It's not the kind of anticipation you get from wondering who is going to get whacked in an episode of The Sopranos or who will bite the dust on the next installment of Lost, possibly because you will have already looked up the plot synopses on the internet; I mean the unique anticipation you get from something that is actually happening to you. Then, in the aftermath, you want to do another quiz and do even better. But will you get better? Are you really at the peak of your performance and come to a place where your mental and physical faculties are in perfect alignment? Probably not.

It makes logical sense to follow such fitness, dietary and stress-management advice in order to get the best out of ourselves.

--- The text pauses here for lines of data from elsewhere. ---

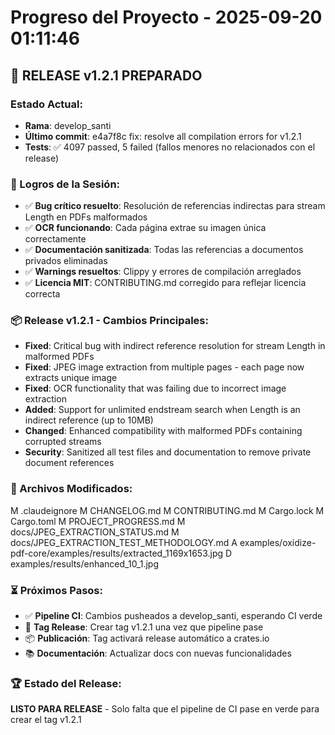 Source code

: # Progreso del Proyecto - 2025-09-20 01:11:46

## 🚀 RELEASE v1.2.1 PREPARADO

### Estado Actual:
- **Rama**: develop_santi
- **Último commit**: e4a7f8c fix: resolve all compilation errors for v1.2.1
- **Tests**: ✅ 4097 passed, 5 failed (fallos menores no relacionados con el release)

### 🎯 Logros de la Sesión:
- ✅ **Bug crítico resuelto**: Resolución de referencias indirectas para stream Length en PDFs malformados
- ✅ **OCR funcionando**: Cada página extrae su imagen única correctamente
- ✅ **Documentación sanitizada**: Todas las referencias a documentos privados eliminadas
- ✅ **Warnings resueltos**: Clippy y errores de compilación arreglados
- ✅ **Licencia MIT**: CONTRIBUTING.md corregido para reflejar licencia correcta

### 📦 Release v1.2.1 - Cambios Principales:
- **Fixed**: Critical bug with indirect reference resolution for stream Length in malformed PDFs
- **Fixed**: JPEG image extraction from multiple pages - each page now extracts unique image
- **Fixed**: OCR functionality that was failing due to incorrect image extraction
- **Added**: Support for unlimited endstream search when Length is an indirect reference (up to 10MB)
- **Changed**: Enhanced compatibility with malformed PDFs containing corrupted streams
- **Security**: Sanitized all test files and documentation to remove private document references

### 🔄 Archivos Modificados:
M	.claudeignore
M	CHANGELOG.md
M	CONTRIBUTING.md
M	Cargo.lock
M	Cargo.toml
M	PROJECT_PROGRESS.md
M	docs/JPEG_EXTRACTION_STATUS.md
M	docs/JPEG_EXTRACTION_TEST_METHODOLOGY.md
A	examples/oxidize-pdf-core/examples/results/extracted_1169x1653.jpg
D	examples/results/enhanced_10_1.jpg

### ⏳ Próximos Pasos:
- ✅ **Pipeline CI**: Cambios pusheados a develop_santi, esperando CI verde
- 🔄 **Tag Release**: Crear tag v1.2.1 una vez que pipeline pase
- 📦 **Publicación**: Tag activará release automático a crates.io
- 📚 **Documentación**: Actualizar docs con nuevas funcionalidades

### 🏆 Estado del Release:
**LISTO PARA RELEASE** - Solo falta que el pipeline de CI pase en verde para crear el tag v1.2.1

The only difference between an exam and a quiz being that we wilfully trapise hundreds of miles across the country to do it and will do so for the forseeable future, whilst always having the option of getting completely rat-arsed at the same time.

For we are sado-masochists at heart, especially when we are tussling with our expectations (I see my own as a manic-depressive: high and cackling like a loon one minute, lower than Hades the next, someday I'll get it the medication it needs). The added frisson of competition and rivalry grows with time over a number of years, but you do grow to love that too.

This is some adults' idea of fun. Okay, it is my idea of fun and I know many who share it. Years from now, a few of us may be sitting in a circle faced by similarly dejected or dangerous looking individuals and when summoned to stand up will have to say: "I'm John W and I am a quizaholic" and tell the assembled wretches how doing well in The Eagle pub quiz one night led to serial tournament attendance and finally bankruptcy due to the phone bills caused by severe addiction to ITV Play 25 (I reckon there will at least be 3,000 phone-in quiz channels in 20 years time, so that ITV Play channel number may be a gross underestimate). That is the future. And it was all because he couldn't resist seeing a question without answering it.

We have long left behind the insidious beardy invigilators of the university exam room behind, only to embrace a slight variation on the form in our increasing maturity. There is a lesson in there about the joy of learning or autodidactism, but it is probably getting lost in the midst of my grammatical incoherency, but when you think about it, it is kinda doollaly with a liberal sprinkling of nuts on top.

Yet if you want to do better, and there cannot be a quizzer alive who does not want to improve themselves because of the unique and innate quality of combined curiosity and competitiveness they all share, you must change my lifestyle or introduce new habits and tricks to give ourselves a further advantage. If, for example, you enjoy anything fried with chips, like eggs, sausages or sliced hippo, you know you are feeding your brain crap that will sooner send it to the land of the dead than enable it to conjure up the year in which the Battle of Pavia took place. You reap the wind, you harvest a load of sluggish rubbish, if anything at all. It's the classic effiiciency equation. If I could remember what that was, though it feels right.

Of course, we hear stories about the caffeinising and oxygenating things quizzers do to get their brains acting in a more lively and productive fashion: the old instant coffee in the Coke can shortly before quiz time trick and the rapid chewing of gum before the Fifteen-to-One Grand Final shimmy, for instance (my reaction to the latter being: I wish I had some Airwaves right now). Not that anyone will admit to such adopting such measures, possibly because it is effort of a kind different to eating an encyclopedia (metaphorically speaking). It doesn't seem like the Corinthian thing to do. In fact, it's almost like taking drugs. Yuk.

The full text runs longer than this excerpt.